Here is a characteristic sentence from Nathaniel Popper’s new bitcoin book, “Digital Gold.” It’s about Mark Karpeles, head of the Tokyo-based and now-defunct Mt. Gox:
He was two years into running the world’s largest Bitcoin exchange, but he still had not attended a single Bitcoin event abroad -- a fact that he blamed on the sickness of his cat, Tibanne, who needed daily shots that Mark believed only he could administer.
So, yes, it’s a totally awesome book. It isn't just the anecdotes like this, which keep coming page after page after page. It’s that they all fit together in a way that kinda, sorta makes sense of the whole bitcoin ecosystem -- at least more sense than it’s ever made to me before.
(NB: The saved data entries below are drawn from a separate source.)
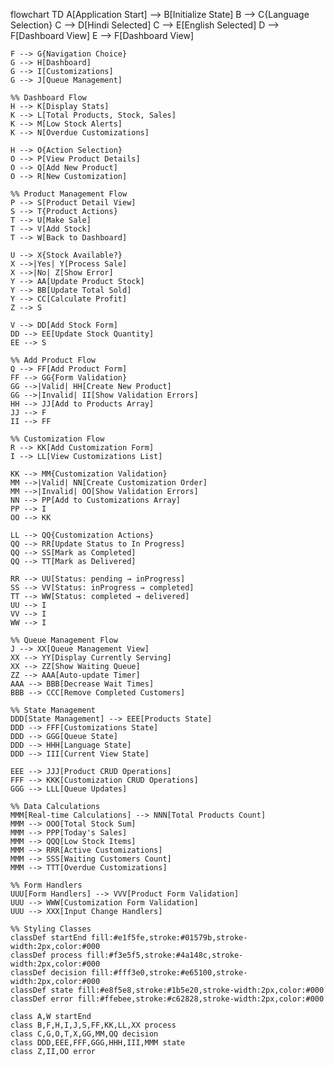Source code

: flowchart TD
    A[Application Start] --> B[Initialize State]
    B --> C{Language Selection}
    C --> D[Hindi Selected] 
    C --> E[English Selected]
    D --> F[Dashboard View]
    E --> F[Dashboard View]
    
    F --> G{Navigation Choice}
    G --> H[Dashboard]
    G --> I[Customizations]
    G --> J[Queue Management]
    
    %% Dashboard Flow
    H --> K[Display Stats]
    K --> L[Total Products, Stock, Sales]
    K --> M[Low Stock Alerts]
    K --> N[Overdue Customizations]
    
    H --> O{Action Selection}
    O --> P[View Product Details]
    O --> Q[Add New Product]
    O --> R[New Customization]
    
    %% Product Management Flow
    P --> S[Product Detail View]
    S --> T{Product Actions}
    T --> U[Make Sale]
    T --> V[Add Stock]
    T --> W[Back to Dashboard]
    
    U --> X{Stock Available?}
    X -->|Yes| Y[Process Sale]
    X -->|No| Z[Show Error]
    Y --> AA[Update Product Stock]
    Y --> BB[Update Total Sold]
    Y --> CC[Calculate Profit]
    Z --> S
    
    V --> DD[Add Stock Form]
    DD --> EE[Update Stock Quantity]
    EE --> S
    
    %% Add Product Flow
    Q --> FF[Add Product Form]
    FF --> GG{Form Validation}
    GG -->|Valid| HH[Create New Product]
    GG -->|Invalid| II[Show Validation Errors]
    HH --> JJ[Add to Products Array]
    JJ --> F
    II --> FF
    
    %% Customization Flow
    R --> KK[Add Customization Form]
    I --> LL[View Customizations List]
    
    KK --> MM{Customization Validation}
    MM -->|Valid| NN[Create Customization Order]
    MM -->|Invalid| OO[Show Validation Errors]
    NN --> PP[Add to Customizations Array]
    PP --> I
    OO --> KK
    
    LL --> QQ{Customization Actions}
    QQ --> RR[Update Status to In Progress]
    QQ --> SS[Mark as Completed]
    QQ --> TT[Mark as Delivered]
    
    RR --> UU[Status: pending → inProgress]
    SS --> VV[Status: inProgress → completed]
    TT --> WW[Status: completed → delivered]
    UU --> I
    VV --> I
    WW --> I
    
    %% Queue Management Flow
    J --> XX[Queue Management View]
    XX --> YY[Display Currently Serving]
    XX --> ZZ[Show Waiting Queue]
    ZZ --> AAA[Auto-update Timer]
    AAA --> BBB[Decrease Wait Times]
    BBB --> CCC[Remove Completed Customers]
    
    %% State Management
    DDD[State Management] --> EEE[Products State]
    DDD --> FFF[Customizations State]
    DDD --> GGG[Queue State]
    DDD --> HHH[Language State]
    DDD --> III[Current View State]
    
    EEE --> JJJ[Product CRUD Operations]
    FFF --> KKK[Customization CRUD Operations]
    GGG --> LLL[Queue Updates]
    
    %% Data Calculations
    MMM[Real-time Calculations] --> NNN[Total Products Count]
    MMM --> OOO[Total Stock Sum]
    MMM --> PPP[Today's Sales]
    MMM --> QQQ[Low Stock Items]
    MMM --> RRR[Active Customizations]
    MMM --> SSS[Waiting Customers Count]
    MMM --> TTT[Overdue Customizations]
    
    %% Form Handlers
    UUU[Form Handlers] --> VVV[Product Form Validation]
    UUU --> WWW[Customization Form Validation]
    UUU --> XXX[Input Change Handlers]
    
    %% Styling Classes
    classDef startEnd fill:#e1f5fe,stroke:#01579b,stroke-width:2px,color:#000
    classDef process fill:#f3e5f5,stroke:#4a148c,stroke-width:2px,color:#000
    classDef decision fill:#fff3e0,stroke:#e65100,stroke-width:2px,color:#000
    classDef state fill:#e8f5e8,stroke:#1b5e20,stroke-width:2px,color:#000
    classDef error fill:#ffebee,stroke:#c62828,stroke-width:2px,color:#000
    
    class A,W startEnd
    class B,F,H,I,J,S,FF,KK,LL,XX process
    class C,G,O,T,X,GG,MM,QQ decision
    class DDD,EEE,FFF,GGG,HHH,III,MMM state
    class Z,II,OO error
I still don’t really know what a bitcoin is, of course. But that’s because the inhabitants of bitcoinworld haven’t entirely decided yet either. Popper, speaking on a panel a couple weeks ago at the New York Public Library, offered three metaphors for the “different things going on in bitcoin”:
- Digital gold: “It’s a scarce commodity like gold, but instead of a physical substance it’s a digital substance.”
- E-mail for money: “It is a way that you can send money just as you can send information with e-mail to someone anywhere in the world as long as you have their address.”
- A big spreadsheet in the sky, “in which all of these little digital tokens are recorded. It’s that spreadsheet that allows for some of the more complicated uses of bitcoin, and that gets people thinking in really futuristic terms.”
I thought that was pretty good, but venture capitalist Fred Wilson, who was also on the panel, wasn’t satisfied with the spreadsheet bit.
I like to think of the blockchain as a peer-to-peer database. Almost every system in the world has a database underneath it, and the problem [is] those databases are fragile, because if they crash you could lose information. The thing that’s really cool about the blockchain is that it is a database that is peer to peer and massively replicated and massively distributed, so if one node goes down nothing is lost.
Bitcoin is a spreadsheet! No, it’s a database! Spreadsheet! Database!
By this point you may be scratching your head and thinking, “I thought bitcoin was a get-rich-quick scheme for twentysomethings with extreme libertarian leanings.” Well, yeah, it’s that, too. Or at least was in 2013, when the dollar price of a bitcoin rose from about $13 to more than $1,100 (it’s now $225).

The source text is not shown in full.